The $6.75 Trillion Question

It’s been a helluva year for money market funds.

With just just seven business days left on the calendar, US MMFs have seen $865 billion of inflows for 2024, not quite the $1.15 trillion tsunami witnessed in 2023, but an impressive haul all the same.

That YTD figure includes an outflow during the week to December 18. ICI data released late Thursday showed $19.61 billion of redemptions in the reporting period leading into the December FOMC meeting.

As the figure reminds you, outflows were few, far between and with the exception of tax date-related redemptions, small this year. The outflow over the latest week was entirely attributable to the institutional government category.

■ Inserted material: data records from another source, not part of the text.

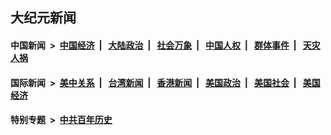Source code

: ## 大纪元新闻

#### 中国新闻 &nbsp;>&nbsp; [中国经济](indexes/ncid283/README.md?10230445) &nbsp;| &nbsp; [大陆政治](indexes/ncid277/README.md?10230445) &nbsp;| &nbsp; [社会万象](indexes/ncid282/README.md?10230445) &nbsp;| &nbsp; [中国人权](indexes/ncid278/README.md?10230445) &nbsp;| &nbsp; [群体事件](indexes/ncid279/README.md?10230445) &nbsp;| &nbsp; [天灾人祸](indexes/ncid280/README.md?10230445)

#### 国际新闻 &nbsp;>&nbsp; [美中关系](indexes/nf1412576/README.md?10230445) &nbsp;| &nbsp; [台湾新闻](indexes/ncid1349361/README.md?10230445) &nbsp;| &nbsp; [香港新闻](indexes/ncid1349362/README.md?10230445) &nbsp;| &nbsp; [美国政治](indexes/ncid1078159/README.md?10230445) &nbsp;| &nbsp; [美国社会](indexes/ncid1078160/README.md?10230445) &nbsp;| &nbsp; [美国经济](indexes/ncid1078158/README.md?10230445)

#### 特别专题 &nbsp;>&nbsp; [中共百年历史](https://github.com/easy2view/epoch-special/blob/master/README.md?10230445)  
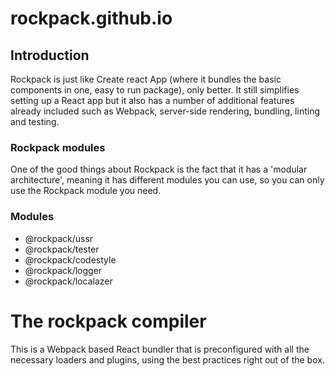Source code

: # rockpack.github.io

## Introduction

Rockpack is just like Create react App (where it bundles the basic components in one, easy to run package), only better. It still simplifies setting up a React app but it also has a number of additional features already included such as Webpack, server-side rendering, bundling, linting and testing.

### Rockpack modules

One of the good things about Rockpack is the fact that it has a 'modular architecture', meaning it has different modules you can use, so you can only use the Rockpack module you need.

### Modules


- @rockpack/ussr
- @rockpack/tester
- @rockpack/codestyle
- @rockpack/logger
- @rockpack/localazer

# The rockpack compiler

This is a Webpack based React bundler that is preconfigured with all the necessary loaders and plugins, using the best practices right out of the box.
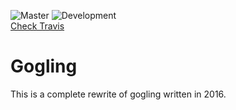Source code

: ![Master](https://img.shields.io/travis/handicraftsman/gogling/master.svg?label=Master)
![Development](https://img.shields.io/travis/handicraftsman/gogling/development.svg?label=Development)
<br/><a href="https://travis-ci.org/handicraftsman/gogling">Check Travis</a>

# Gogling

This is a complete rewrite of gogling written in 2016.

Total AUM in US MMFs stands at $6.75 trillion. It’s worth noting that the shallower rate-cut path tipped this week by the new Fed dot plot could conceivably make that wall of cash “stickier” to the extent rates do in fact stay higher for longer.

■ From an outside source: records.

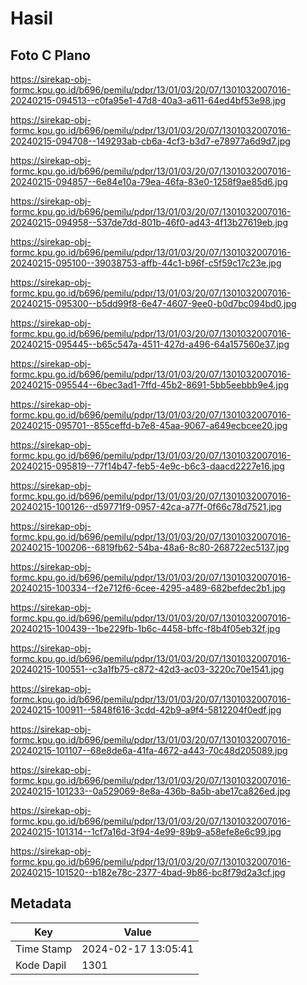# Hasil

## Foto C Plano

https://sirekap-obj-formc.kpu.go.id/b696/pemilu/pdpr/13/01/03/20/07/1301032007016-20240215-094513--c0fa95e1-47d8-40a3-a611-64ed4bf53e98.jpg

https://sirekap-obj-formc.kpu.go.id/b696/pemilu/pdpr/13/01/03/20/07/1301032007016-20240215-094708--149293ab-cb6a-4cf3-b3d7-e78977a6d9d7.jpg

https://sirekap-obj-formc.kpu.go.id/b696/pemilu/pdpr/13/01/03/20/07/1301032007016-20240215-094857--6e84e10a-79ea-46fa-83e0-1258f9ae85d6.jpg

https://sirekap-obj-formc.kpu.go.id/b696/pemilu/pdpr/13/01/03/20/07/1301032007016-20240215-094958--537de7dd-801b-46f0-ad43-4f13b27619eb.jpg

https://sirekap-obj-formc.kpu.go.id/b696/pemilu/pdpr/13/01/03/20/07/1301032007016-20240215-095100--39038753-affb-44c1-b96f-c5f59c17c23e.jpg

https://sirekap-obj-formc.kpu.go.id/b696/pemilu/pdpr/13/01/03/20/07/1301032007016-20240215-095300--b5dd99f8-6e47-4607-9ee0-b0d7bc094bd0.jpg

https://sirekap-obj-formc.kpu.go.id/b696/pemilu/pdpr/13/01/03/20/07/1301032007016-20240215-095445--b65c547a-4511-427d-a496-64a157560e37.jpg

https://sirekap-obj-formc.kpu.go.id/b696/pemilu/pdpr/13/01/03/20/07/1301032007016-20240215-095544--6bec3ad1-7ffd-45b2-8691-5bb5eebbb9e4.jpg

https://sirekap-obj-formc.kpu.go.id/b696/pemilu/pdpr/13/01/03/20/07/1301032007016-20240215-095701--855ceffd-b7e8-45aa-9067-a649ecbcee20.jpg

https://sirekap-obj-formc.kpu.go.id/b696/pemilu/pdpr/13/01/03/20/07/1301032007016-20240215-095819--77f14b47-feb5-4e9c-b6c3-daacd2227e16.jpg

https://sirekap-obj-formc.kpu.go.id/b696/pemilu/pdpr/13/01/03/20/07/1301032007016-20240215-100126--d59771f9-0957-42ca-a77f-0f66c78d7521.jpg

https://sirekap-obj-formc.kpu.go.id/b696/pemilu/pdpr/13/01/03/20/07/1301032007016-20240215-100206--6819fb62-54ba-48a6-8c80-268722ec5137.jpg

https://sirekap-obj-formc.kpu.go.id/b696/pemilu/pdpr/13/01/03/20/07/1301032007016-20240215-100334--f2e712f6-6cee-4295-a489-682befdec2b1.jpg

https://sirekap-obj-formc.kpu.go.id/b696/pemilu/pdpr/13/01/03/20/07/1301032007016-20240215-100439--1be229fb-1b6c-4458-bffc-f8b4f05eb32f.jpg

https://sirekap-obj-formc.kpu.go.id/b696/pemilu/pdpr/13/01/03/20/07/1301032007016-20240215-100551--c3a1fb75-c872-42d3-ac03-3220c70e1541.jpg

https://sirekap-obj-formc.kpu.go.id/b696/pemilu/pdpr/13/01/03/20/07/1301032007016-20240215-100911--5848f616-3cdd-42b9-a9f4-5812204f0edf.jpg

https://sirekap-obj-formc.kpu.go.id/b696/pemilu/pdpr/13/01/03/20/07/1301032007016-20240215-101107--68e8de6a-41fa-4672-a443-70c48d205089.jpg

https://sirekap-obj-formc.kpu.go.id/b696/pemilu/pdpr/13/01/03/20/07/1301032007016-20240215-101233--0a529069-8e8a-436b-8a5b-abe17ca826ed.jpg

https://sirekap-obj-formc.kpu.go.id/b696/pemilu/pdpr/13/01/03/20/07/1301032007016-20240215-101314--1cf7a16d-3f94-4e99-89b9-a58efe8e6c99.jpg

https://sirekap-obj-formc.kpu.go.id/b696/pemilu/pdpr/13/01/03/20/07/1301032007016-20240215-101520--b182e78c-2377-4bad-9b86-bc8f79d2a3cf.jpg


## Metadata

| Key        | Value               |
| ---------- | ------------------- |
| Time Stamp | 2024-02-17 13:05:41 |
| Kode Dapil | 1301                |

Part and parcel of many an equity melt-up extension narrative is the notion that at least some of that sideline cash will succumb to “FOMU” — “Fear Of Materially Underperforming” — or “FOCUS” — “Fear Of Cash Underperforming Stocks.”

In 2024, both MMFs and equities saw enormous inflows, as illustrated above.

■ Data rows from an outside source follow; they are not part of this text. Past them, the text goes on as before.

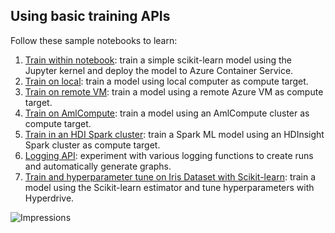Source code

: ## Using basic training APIs

Follow these sample notebooks to learn:

1. [Train within notebook](train-within-notebook): train a simple scikit-learn model using the Jupyter kernel and deploy the model to Azure Container Service.
2. [Train on local](train-on-local): train a model using local computer as compute target.
3. [Train on remote VM](train-on-remote-vm): train a model using a remote Azure VM as compute target.
4. [Train on AmlCompute](train-on-amlcompute): train a model using an AmlCompute cluster as compute target.
5. [Train in an HDI Spark cluster](train-in-spark): train a Spark ML model using an HDInsight Spark cluster as compute target.
6. [Logging API](logging-api): experiment with various logging functions to create runs and automatically generate graphs.
7. [Train and hyperparameter tune on Iris Dataset with Scikit-learn](train-hyperparameter-tune-deploy-with-sklearn): train a model using the Scikit-learn estimator and tune hyperparameters with Hyperdrive.

 ![Impressions](https://PixelServer20190423114238.azurewebsites.net/api/impressions/MachineLearningNotebooks/how-to-use-azureml/training/README.png)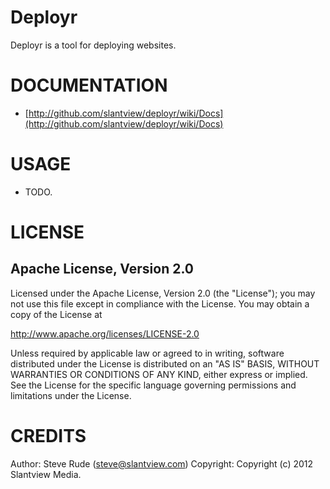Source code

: # Deployr

Deployr is a tool for deploying websites.

# DOCUMENTATION

* [http://github.com/slantview/deployr/wiki/Docs](http://github.com/slantview/deployr/wiki/Docs)


# USAGE

* TODO.

# LICENSE

## Apache License, Version 2.0

Licensed under the Apache License, Version 2.0 (the "License");
you may not use this file except in compliance with the License.
You may obtain a copy of the License at

http://www.apache.org/licenses/LICENSE-2.0

Unless required by applicable law or agreed to in writing, software
distributed under the License is distributed on an "AS IS" BASIS,
WITHOUT WARRANTIES OR CONDITIONS OF ANY KIND, either express or implied.
See the License for the specific language governing permissions and
limitations under the License.


# CREDITS

Author: Steve Rude (<steve@slantview.com>)
Copyright: Copyright (c) 2012 Slantview Media.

Additionally, we shouldn’t forget that not all of (indeed, not most of) the $6.75 trillion in MMF AUM is “available,” so to speak, for risk asset-buying. On the retail side, a lot of it’s savings substitution (post-SVB), and with allowances for the fact that the corporate bid is the single-largest source of demand for US equities — and notwithstanding the fact that corporates aren’t always the best judge of when their own stock’s a good value — it’s fair to ask whether institutional cash is really going to be deployed aggressively into equities trading on some of the highest multiples ever witnessed.

Meanwhile, RRP usage slipped to its lowest levels since early 2021 this week.

Facility take up was just $111 billion on Monday and $112 billion on Thursday.

The Fed this week cut the offering rate by 30bps (i.e., 5bps more than the funds rate) in a bid to channel liquidity to short-end funding markets, where it might be scarce into the calendar turn.

As BNY Mellon’s John Velis pointed out for the second time in as many weeks, the Fed may be able to coax MMFs into short-term funding markets to help smooth things out at year-end, when dealer balance sheet constraints are likely to manifest in flare ups, but “with RRP balances now so low, it’s unlikely that moving cash out of RRP will increase liquidity significantly.”